We suggest the following tasks for creating and testing the framework:

  • Nomenclature and definitions: Given the complexity and the large combinatorics of internal fragment ions, we will discuss and stringently define the nomenclature. Existing knowledge and nomenclatures will be assessed for their usability.

  • Data sets: Selection of about ten data sets from different MS technologies that will be used for testing and exploration. This will include bottom-up and top-down approaches, as well as different fragmentation types and acquisition methods.

  • Implementation: We plan to take advantage of the pyteomics tools for reading files and spectra as well as of libraries such as spectral utils to extract fragment ions. Visualizations and further analysis will be in python and/or R depending on the participants’ background.

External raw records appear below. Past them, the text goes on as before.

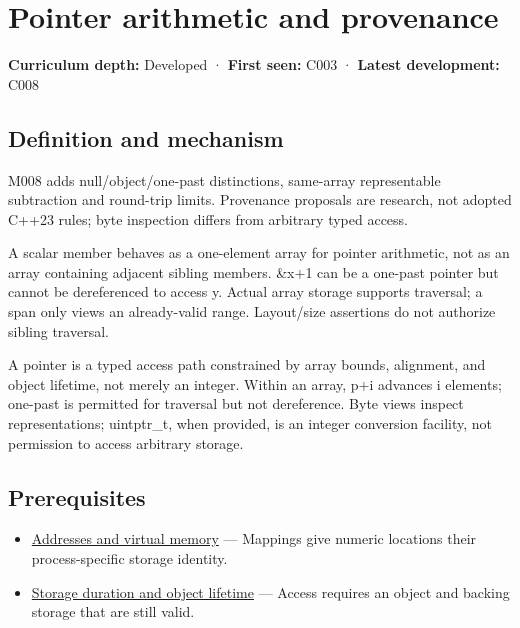 \hypertarget{appendix-6af5921bc853}{}\label{referencestart:appendix-6af5921bc853}
\section{Pointer arithmetic and provenance}\label{appendix-6af5921bc853-pointer-arithmetic-and-provenance}

\textbf{Curriculum depth:} Developed · \textbf{First seen:} C003 · \textbf{Latest development:} C008

\begin{allmightroledefinition}

\subsection{Definition and mechanism}\label{appendix-6af5921bc853-definition-and-mechanism}

M008 adds null/object/one-past distinctions, same-array representable subtraction and round-trip limits. Provenance proposals are research, not adopted C++23 rules; byte inspection differs from arbitrary typed access.

\end{allmightroledefinition}

A scalar member behaves as a one-element array for pointer arithmetic, not as an array containing adjacent sibling members. \&x+1 can be a one-past pointer but cannot be dereferenced to access y. Actual array storage supports traversal; a span only views an already-valid range. Layout/size assertions do not authorize sibling traversal.

A pointer is a typed access path constrained by array bounds, alignment, and object lifetime, not merely an integer. Within an array, p+i advances i elements; one-past is permitted for traversal but not dereference. Byte views inspect representations; uintptr\_t, when provided, is an integer conversion facility, not permission to access arbitrary storage.

\subsection{Prerequisites}\label{appendix-6af5921bc853-prerequisites}

\begin{itemize}
\tightlist
\item
  \hyperref[appendix-18ee4f913c3c]{Addresses and virtual memory} --- Mappings give numeric locations their process-specific storage identity.
\item
  \hyperref[appendix-0b104bcba06b]{Storage duration and object lifetime} --- Access requires an object and backing storage that are still valid.
\end{itemize}

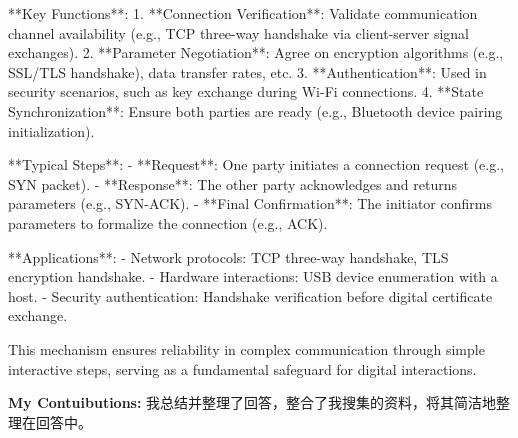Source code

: \documentclass[11pt, a4 paper]{article}
\begin{document}
**Key Functions**:  
1. **Connection Verification**: Validate communication channel availability (e.g., TCP three-way handshake via client-server signal exchanges).  
2. **Parameter Negotiation**: Agree on encryption algorithms (e.g., SSL/TLS handshake), data transfer rates, etc.  
3. **Authentication**: Used in security scenarios, such as key exchange during Wi-Fi connections.  
4. **State Synchronization**: Ensure both parties are ready (e.g., Bluetooth device pairing initialization).  

**Typical Steps**:  
- **Request**: One party initiates a connection request (e.g., SYN packet).  
- **Response**: The other party acknowledges and returns parameters (e.g., SYN-ACK).  
- **Final Confirmation**: The initiator confirms parameters to formalize the connection (e.g., ACK).  

**Applications**:  
- Network protocols: TCP three-way handshake, TLS encryption handshake.  
- Hardware interactions: USB device enumeration with a host.  
- Security authentication: Handshake verification before digital certificate exchange.  

This mechanism ensures reliability in complex communication through simple interactive steps, serving as a fundamental safeguard for digital interactions.

\textbf{My Contuibutions:} 我总结并整理了回答，整合了我搜集的资料，将其简洁地整理在回答中。
\end{document}
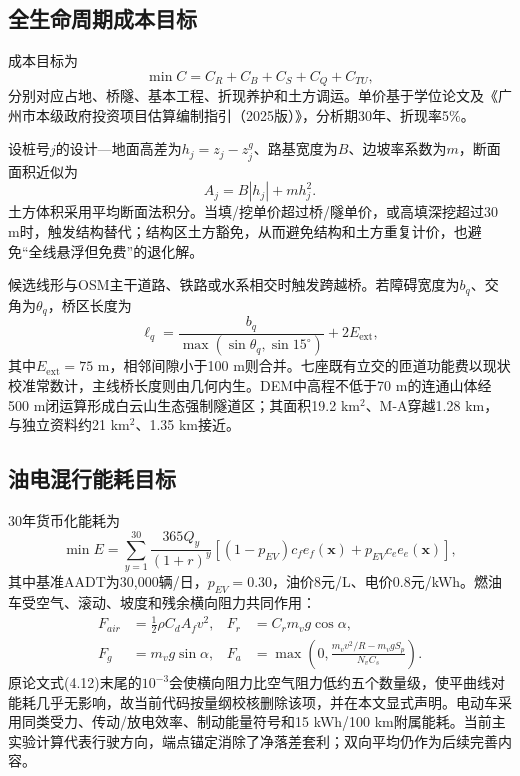 \documentclass[preprint,12pt]{elsarticle}
\begin{document}
\subsection{全生命周期成本目标}

成本目标为
\begin{equation}
\min C=C_R+C_B+C_S+C_Q+C_{TU},
\end{equation}
分别对应占地、桥隧、基本工程、折现养护和土方调运。单价基于学位论文及《广州市本级政府投资项目估算编制指引（2025版）》\cite{guangzhou2025}，分析期30年、折现率5\%。

设桩号$j$的设计—地面高差为$h_j=z_j-z^g_j$、路基宽度为$B$、边坡率系数为$m$，断面面积近似为
\begin{equation}
A_j=B|h_j|+mh_j^2.
\end{equation}
土方体积采用平均断面法积分。当填/挖单价超过桥/隧单价，或高填深挖超过30 m时，触发结构替代；结构区土方豁免，从而避免结构和土方重复计价，也避免“全线悬浮但免费”的退化解。

候选线形与OSM主干道路、铁路或水系相交时触发跨越桥。若障碍宽度为$b_q$、交角为$\theta_q$，桥区长度为
\begin{equation}
\ell_q=\frac{b_q}{\max(\sin\theta_q,\sin15^\circ)}+2E_{\mathrm{ext}},
\end{equation}
其中$E_{\mathrm{ext}}=75$ m，相邻间隙小于100 m则合并。七座既有立交的匝道功能费以现状校准常数计，主线桥长度则由几何内生。DEM中高程不低于70 m的连通山体经500 m闭运算形成白云山生态强制隧道区；其面积19.2 km$^2$、M-A穿越1.28 km，与独立资料约21 km$^2$、1.35 km接近。

\subsection{油电混行能耗目标}

30年货币化能耗为
\begin{equation}
\min E=\sum_{y=1}^{30}\frac{365Q_y}{(1+r)^y}
\left[(1-p_{EV})c_fe_f(\bm x)+p_{EV}c_ee_e(\bm x)\right],
\end{equation}
其中基准AADT为30,000辆/日，$p_{EV}=0.30$，油价8元/L、电价0.8元/kWh。燃油车受空气、滚动、坡度和残余横向阻力共同作用：
\begin{align}
F_{air}&=\tfrac12\rho C_dA_fv^2, & F_r&=C_rm_vg\cos\alpha,\\
F_g&=m_vg\sin\alpha, &
F_a&=\max\left(0,\frac{m_vv^2/R-m_vgS_p}{N_vC_s}\right).
\end{align}
原论文式(4.12)末尾的$10^{-3}$会使横向阻力比空气阻力低约五个数量级，使平曲线对能耗几乎无影响，故当前代码按量纲校核删除该项，并在本文显式声明。电动车采用同类受力、传动/放电效率、制动能量符号和15 kWh/100 km附属能耗。当前主实验计算代表行驶方向，端点锚定消除了净落差套利；双向平均仍作为后续完善内容。
\end{document}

  • Assessment and testing: Different statistical measures and motif algorithms will be tested and discussed. Interactive visualizations will be used to conveniently explore different subsets of one or multiple MS runs.

  • Software: We expect to achieve developing a prototype that can process any data set given by standard file formats mzML and mzid, and optional widely used formats like mgf and pepxml.

These tasks will be discussed on the first day prior to their implementation. Depending on the skills and interest of the participants, we may define working groups for addressing them in the following days.

Technical details

  • The programming language(s): Python and/or R. For faster implementations, we might collaborate with the hackathon focussing on Rust implementations.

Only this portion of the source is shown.